WHAT THE EXERCISE ASKS: Return a word-for-word copy of the complete listing below.

DATA EXTRACTS:
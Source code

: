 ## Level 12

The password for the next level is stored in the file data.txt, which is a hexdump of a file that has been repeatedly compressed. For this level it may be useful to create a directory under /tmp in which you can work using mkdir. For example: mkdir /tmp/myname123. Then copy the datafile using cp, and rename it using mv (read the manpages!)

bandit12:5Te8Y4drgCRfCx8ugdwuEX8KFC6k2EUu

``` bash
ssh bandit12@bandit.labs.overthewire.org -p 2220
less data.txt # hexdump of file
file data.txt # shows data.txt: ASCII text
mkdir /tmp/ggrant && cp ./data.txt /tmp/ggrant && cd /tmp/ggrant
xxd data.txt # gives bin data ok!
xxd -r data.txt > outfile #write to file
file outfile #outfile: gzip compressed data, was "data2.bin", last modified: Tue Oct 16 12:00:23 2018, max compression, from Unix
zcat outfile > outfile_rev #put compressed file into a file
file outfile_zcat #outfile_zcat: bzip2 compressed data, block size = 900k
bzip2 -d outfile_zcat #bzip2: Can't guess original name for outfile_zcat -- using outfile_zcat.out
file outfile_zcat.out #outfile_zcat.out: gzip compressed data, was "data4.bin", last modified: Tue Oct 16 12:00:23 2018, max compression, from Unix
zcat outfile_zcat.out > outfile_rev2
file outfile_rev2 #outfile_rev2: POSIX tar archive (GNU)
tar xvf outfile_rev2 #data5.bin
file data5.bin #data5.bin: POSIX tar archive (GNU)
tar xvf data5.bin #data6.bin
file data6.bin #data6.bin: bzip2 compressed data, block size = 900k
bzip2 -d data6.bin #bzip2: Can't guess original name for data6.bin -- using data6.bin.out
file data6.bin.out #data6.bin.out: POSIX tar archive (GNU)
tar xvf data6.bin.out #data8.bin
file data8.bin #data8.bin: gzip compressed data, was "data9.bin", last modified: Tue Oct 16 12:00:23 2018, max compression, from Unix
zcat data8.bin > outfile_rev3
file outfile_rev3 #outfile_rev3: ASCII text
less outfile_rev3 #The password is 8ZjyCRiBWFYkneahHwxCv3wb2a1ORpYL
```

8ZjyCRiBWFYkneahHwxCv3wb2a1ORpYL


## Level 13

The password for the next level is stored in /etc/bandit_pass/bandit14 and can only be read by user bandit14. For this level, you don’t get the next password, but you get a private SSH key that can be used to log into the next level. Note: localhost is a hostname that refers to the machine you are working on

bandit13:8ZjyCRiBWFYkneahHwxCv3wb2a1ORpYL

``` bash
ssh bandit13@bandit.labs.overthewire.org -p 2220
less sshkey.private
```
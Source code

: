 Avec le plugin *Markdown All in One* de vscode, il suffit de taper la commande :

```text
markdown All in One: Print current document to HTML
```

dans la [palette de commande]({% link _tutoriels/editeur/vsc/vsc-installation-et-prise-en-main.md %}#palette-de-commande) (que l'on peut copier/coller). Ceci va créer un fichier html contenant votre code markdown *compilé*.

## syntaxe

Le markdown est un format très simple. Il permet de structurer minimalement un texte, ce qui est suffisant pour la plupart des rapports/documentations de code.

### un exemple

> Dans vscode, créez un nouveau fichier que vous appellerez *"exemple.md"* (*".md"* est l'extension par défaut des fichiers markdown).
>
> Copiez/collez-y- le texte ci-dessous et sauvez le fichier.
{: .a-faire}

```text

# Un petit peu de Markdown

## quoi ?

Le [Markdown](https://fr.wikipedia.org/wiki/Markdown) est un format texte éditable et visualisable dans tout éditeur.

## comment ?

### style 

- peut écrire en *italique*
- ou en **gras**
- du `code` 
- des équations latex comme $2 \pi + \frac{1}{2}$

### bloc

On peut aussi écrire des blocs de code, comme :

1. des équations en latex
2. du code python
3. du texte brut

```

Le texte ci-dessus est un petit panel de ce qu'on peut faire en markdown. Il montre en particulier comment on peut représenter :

YOUR RESPONSE:
Source code

: ## Level 12

The password for the next level is stored in the file data.txt, which is a hexdump of a file that has been repeatedly compressed. For this level it may be useful to create a directory under /tmp in which you can work using mkdir. For example: mkdir /tmp/myname123. Then copy the datafile using cp, and rename it using mv (read the manpages!)

bandit12:5Te8Y4drgCRfCx8ugdwuEX8KFC6k2EUu

``` bash
ssh bandit12@bandit.labs.overthewire.org -p 2220
less data.txt # hexdump of file
file data.txt # shows data.txt: ASCII text
mkdir /tmp/ggrant && cp ./data.txt /tmp/ggrant && cd /tmp/ggrant
xxd data.txt # gives bin data ok!
xxd -r data.txt > outfile #write to file
file outfile #outfile: gzip compressed data, was "data2.bin", last modified: Tue Oct 16 12:00:23 2018, max compression, from Unix
zcat outfile > outfile_rev #put compressed file into a file
file outfile_zcat #outfile_zcat: bzip2 compressed data, block size = 900k
bzip2 -d outfile_zcat #bzip2: Can't guess original name for outfile_zcat -- using outfile_zcat.out
file outfile_zcat.out #outfile_zcat.out: gzip compressed data, was "data4.bin", last modified: Tue Oct 16 12:00:23 2018, max compression, from Unix
zcat outfile_zcat.out > outfile_rev2
file outfile_rev2 #outfile_rev2: POSIX tar archive (GNU)
tar xvf outfile_rev2 #data5.bin
file data5.bin #data5.bin: POSIX tar archive (GNU)
tar xvf data5.bin #data6.bin
file data6.bin #data6.bin: bzip2 compressed data, block size = 900k
bzip2 -d data6.bin #bzip2: Can't guess original name for data6.bin -- using data6.bin.out
file data6.bin.out #data6.bin.out: POSIX tar archive (GNU)
tar xvf data6.bin.out #data8.bin
file data8.bin #data8.bin: gzip compressed data, was "data9.bin", last modified: Tue Oct 16 12:00:23 2018, max compression, from Unix
zcat data8.bin > outfile_rev3
file outfile_rev3 #outfile_rev3: ASCII text
less outfile_rev3 #The password is 8ZjyCRiBWFYkneahHwxCv3wb2a1ORpYL
```

8ZjyCRiBWFYkneahHwxCv3wb2a1ORpYL


## Level 13

The password for the next level is stored in /etc/bandit_pass/bandit14 and can only be read by user bandit14. For this level, you don’t get the next password, but you get a private SSH key that can be used to log into the next level. Note: localhost is a hostname that refers to the machine you are working on

bandit13:8ZjyCRiBWFYkneahHwxCv3wb2a1ORpYL

``` bash
ssh bandit13@bandit.labs.overthewire.org -p 2220
less sshkey.private
```
Source code

: Avec le plugin *Markdown All in One* de vscode, il suffit de taper la commande :

```text
markdown All in One: Print current document to HTML
```

dans la [palette de commande]({% link _tutoriels/editeur/vsc/vsc-installation-et-prise-en-main.md %}#palette-de-commande) (que l'on peut copier/coller). Ceci va créer un fichier html contenant votre code markdown *compilé*.

## syntaxe

Le markdown est un format très simple. Il permet de structurer minimalement un texte, ce qui est suffisant pour la plupart des rapports/documentations de code.

### un exemple

> Dans vscode, créez un nouveau fichier que vous appellerez *"exemple.md"* (*".md"* est l'extension par défaut des fichiers markdown).
>
> Copiez/collez-y- le texte ci-dessous et sauvez le fichier.
{: .a-faire}

```text

# Un petit peu de Markdown

## quoi ?

Le [Markdown](https://fr.wikipedia.org/wiki/Markdown) est un format texte éditable et visualisable dans tout éditeur.

## comment ?

### style 

- peut écrire en *italique*
- ou en **gras**
- du `code` 
- des équations latex comme $2 \pi + \frac{1}{2}$

### bloc

On peut aussi écrire des blocs de code, comme :

1. des équations en latex
2. du code python
3. du texte brut

```

Le texte ci-dessus est un petit panel de ce qu'on peut faire en markdown. Il montre en particulier comment on peut représenter :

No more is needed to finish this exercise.